═══ Records supplied
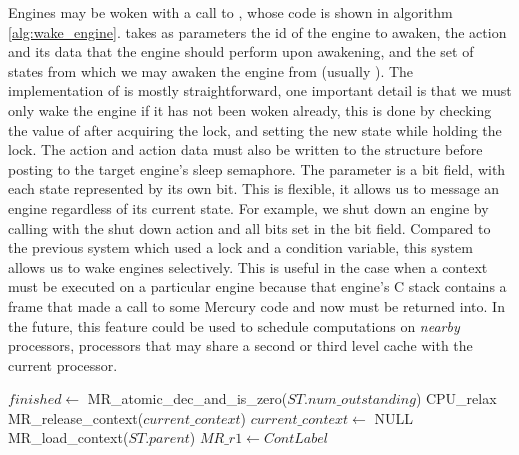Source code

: Engines may be woken with a call to \wakeengine,
whose code is shown in algorithm \ref{alg:wake_engine}.
\wakeengine takes as parameters the id of the engine to awaken,
the action and its data that the engine should perform upon awakening,
and the set of states from which we may awaken the engine from (usually
).
The implementation of \wakeengine is mostly straightforward,
one important detail is that we must only wake the engine if it has not
been woken already, this is done by checking the value of
 after acquiring the lock,
and setting the new state while holding the lock.
The action and action data must also be written to the
\enginesleepsync structure before posting to the target engine's sleep
semaphore.
The parameter  is a bit field, with each state represented by
its own bit.
This is flexible, it allows us to message an engine regardless of its
current state.
For example,
we shut down an engine by calling \wakeengine with the shut down action and
all bits set in the  bit field.
Compared to the previous system which used a lock and a condition variable,
this system allows us to wake engines selectively.
This is useful in the case when a context must be executed on a particular
engine because that engine's C stack contains a frame that made a call to
some Mercury code and now must be returned into.
In the future, this feature could be used to schedule computations on
\emph{nearby} processors,
processors that may share a second or third level cache with the current
processor.

\begin{algorithm}[tbp]
\begin{algorithmic}[1]
  \State $finished \gets$ MR\_atomic\_dec\_and\_is\_zero($ST.num\_outstanding$)
        \State CPU\_relax
      \EndWhile
      \State MR\_release\_context($current\_context$)
      \State $current\_context \gets$ NULL
      \State MR\_load\_context($ST.parent$)
    \EndIf
  \Else
      \State $MR\_r1 \gets ContLabel$
    \Else
    \EndIf
  \EndIf
\EndProcedure
\end{algorithmic}
\caption{\joinandcontinue}
\label{alg:join_and_continue_ws2}
\end{algorithm}


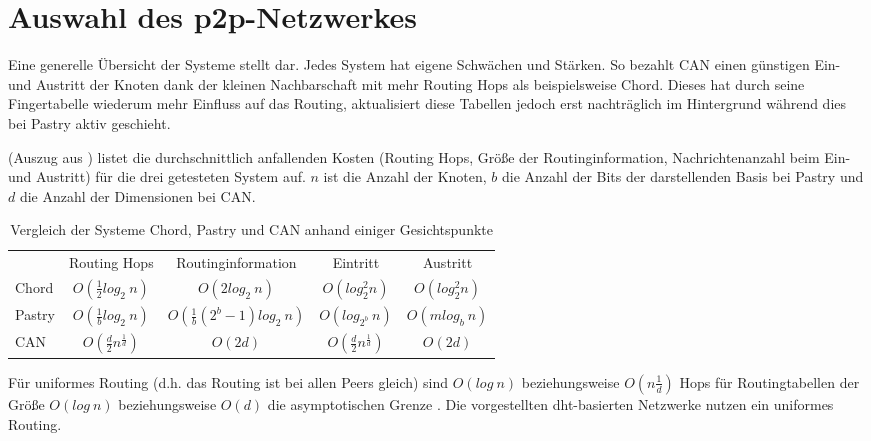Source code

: 



\section{Auswahl des p2p-Netzwerkes}

Eine generelle Übersicht der Systeme stellt  dar. Jedes System hat eigene Schwächen und Stärken. So bezahlt CAN einen günstigen Ein- und Austritt der Knoten dank der kleinen Nachbarschaft mit mehr Routing Hops als beispielsweise Chord. Dieses hat durch seine Fingertabelle wiederum mehr Einfluss auf das Routing, aktualisiert diese Tabellen jedoch erst nachträglich im Hintergrund während dies bei Pastry aktiv geschieht.

 (Auszug aus \cite{Goetz2005}) listet die durchschnittlich anfallenden Kosten (Routing Hops, Größe der Routinginformation, Nachrichtenanzahl beim Ein- und Austritt) für die drei getesteten System auf. $n$ ist die Anzahl der Knoten, $b$ die Anzahl der Bits der darstellenden Basis bei Pastry und $d$ die Anzahl der Dimensionen bei CAN.

\begin{table}[htbp]
\centering
\label{tab:evaluation_fazit}
\begin{tabular}{lcccc}
\toprule
 & Routing Hops & Routinginformation & Eintritt & Austritt\\ 
 \cmidrule{2-5}
Chord & $O(\frac{1}{2}log_2~n)$ & $O(2log_2~n) $ & $ O(log_2^2 n) $ & $ O(log_2^2 n) $ \\
Pastry & $O(\frac{1}{b}log_2~n)$ & $O(\frac{1}{b} (2^b-1) log_2~n) $ & $ O(log_{2^b}~n) $ & $ O(mlog_b~n) $ \\
CAN & $O(\frac{d}{2}n^\frac{1}{d})	$ & $O(2 d) $ & $ O(\frac{d}{2}n^\frac{1}{d}) $ & $ O(2 d) $ \\
\bottomrule
\end{tabular}
\caption[Vergleich der Systeme Chord, Pastry und CAN]{Vergleich der Systeme Chord, Pastry und CAN anhand einiger Gesichtspunkte}
\end{table}

Für uniformes Routing (d.h. das Routing ist bei allen Peers gleich) sind $O(log~n)$ beziehungsweise $O(n\frac{1}{d})$ Hops für Routingtabellen der Größe $O(log~n)$ beziehungsweise $O(d)$ die asymptotischen Grenze \cite{Xu2004Fundamental}. Die vorgestellten \ac{dht}-basierten Netzwerke nutzen ein uniformes Routing.


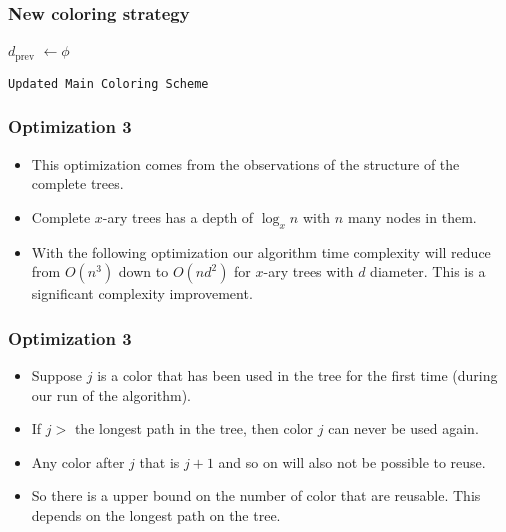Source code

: \begin{frame}
    \frametitle{New coloring strategy}

    \begin{algorithm}[H]
         {
            $d_{\text{prev}}$ $\gets \phi$\;
             {
            }
        }
        \caption{\texttt{Updated Main Coloring Scheme}}
    \end{algorithm}
    
\end{frame}


\begin{frame}
    \frametitle{Optimization 3}

    
    \begin{itemize}
        \item This optimization comes from the observations of the structure of the complete trees.\pause
        \item Complete $x$-ary trees has a depth of $\log_{x} n$ with $n$ many nodes in them.\pause[]
        \item With the following optimization our algorithm time complexity will reduce from $O(n^3)$ down to $O(n d^2)$ for $x$-ary trees with $d$ diameter. This is a significant complexity improvement.
    \end{itemize}    

\end{frame}

\begin{frame}
    \frametitle{Optimization 3}

    
    \begin{itemize}
        \item Suppose $j$ is a color that has been used in the tree for the first time (during our run of the algorithm).\pause[] 
        \item If $j >$ the longest path in the tree, then color $j$ can never be used again.\pause[]
        \item Any color after $j$ that is $j + 1$ and so on will also not be possible to reuse.\pause[]
        \item So there is a upper bound on the number of color that are reusable. This depends on the longest path on the tree.
    \end{itemize}    

\end{frame}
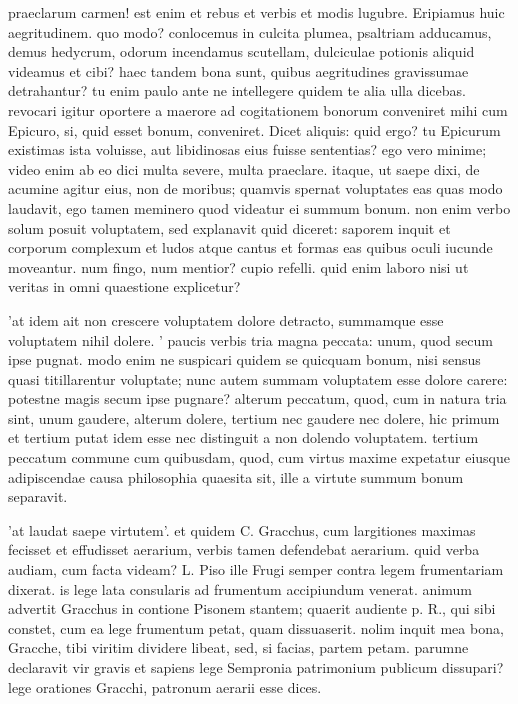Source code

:  praeclarum carmen! est enim et rebus et verbis et modis lugubre. Eripiamus huic aegritudinem. quo modo? conlocemus in culcita plumea, psaltriam adducamus, demus hedycrum, odorum incendamus scutellam, dulciculae potionis aliquid videamus et cibi? haec tandem bona sunt, quibus aegritudines gravissumae detrahantur? tu enim paulo ante ne intellegere quidem te alia ulla dicebas. revocari igitur oportere a maerore ad cogitationem bonorum conveniret mihi cum Epicuro, si, quid esset bonum, conveniret. Dicet aliquis: quid ergo? tu Epicurum existimas ista voluisse, aut libidinosas eius fuisse sententias? ego vero minime; video enim ab eo dici multa severe, multa praeclare. itaque, ut saepe dixi, de acumine agitur eius, non de moribus; quamvis spernat voluptates eas quas modo laudavit, ego tamen meminero quod videatur ei summum bonum. non enim verbo solum posuit voluptatem, sed explanavit quid diceret: saporem inquit et corporum complexum et ludos atque cantus et formas eas quibus oculi iucunde moveantur. num fingo, num mentior? cupio refelli. quid enim laboro nisi ut veritas in omni quaestione explicetur?

 'at idem ait non crescere voluptatem dolore detracto, summamque esse voluptatem nihil dolere. ' paucis verbis tria magna peccata: unum, quod secum ipse pugnat. modo enim ne suspicari quidem se quicquam bonum, nisi sensus quasi titillarentur voluptate; nunc autem summam voluptatem esse dolore carere: potestne magis secum ipse pugnare? alterum peccatum, quod, cum in natura tria sint, unum gaudere, alterum dolere, tertium nec gaudere nec dolere, hic primum et tertium putat idem esse nec distinguit a non dolendo voluptatem. tertium peccatum commune cum quibusdam, quod, cum virtus maxime expetatur eiusque adipiscendae causa philosophia quaesita sit, ille a virtute summum bonum separavit.

 'at laudat saepe virtutem'. et quidem C. Gracchus, cum largitiones maximas fecisset et effudisset aerarium, verbis tamen defendebat aerarium. quid verba audiam, cum facta videam? L. Piso ille Frugi semper contra legem frumentariam dixerat. is lege lata consularis ad frumentum accipiundum venerat. animum advertit Gracchus in contione Pisonem stantem; quaerit audiente p. R., qui sibi constet, cum ea lege frumentum petat, quam dissuaserit. nolim inquit mea bona, Gracche, tibi viritim dividere libeat, sed, si facias, partem petam. parumne declaravit vir gravis et sapiens lege Sempronia patrimonium publicum dissupari? lege orationes Gracchi, patronum aerarii esse dices.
══════
About this exercise :: Copy each line of the data that includes the word "current".

Your solution ::
current state.
processors that may share a second or third level cache with the current
      \State MR\_release\_context($current\_context$)
      \State $current\_context \gets$ NULL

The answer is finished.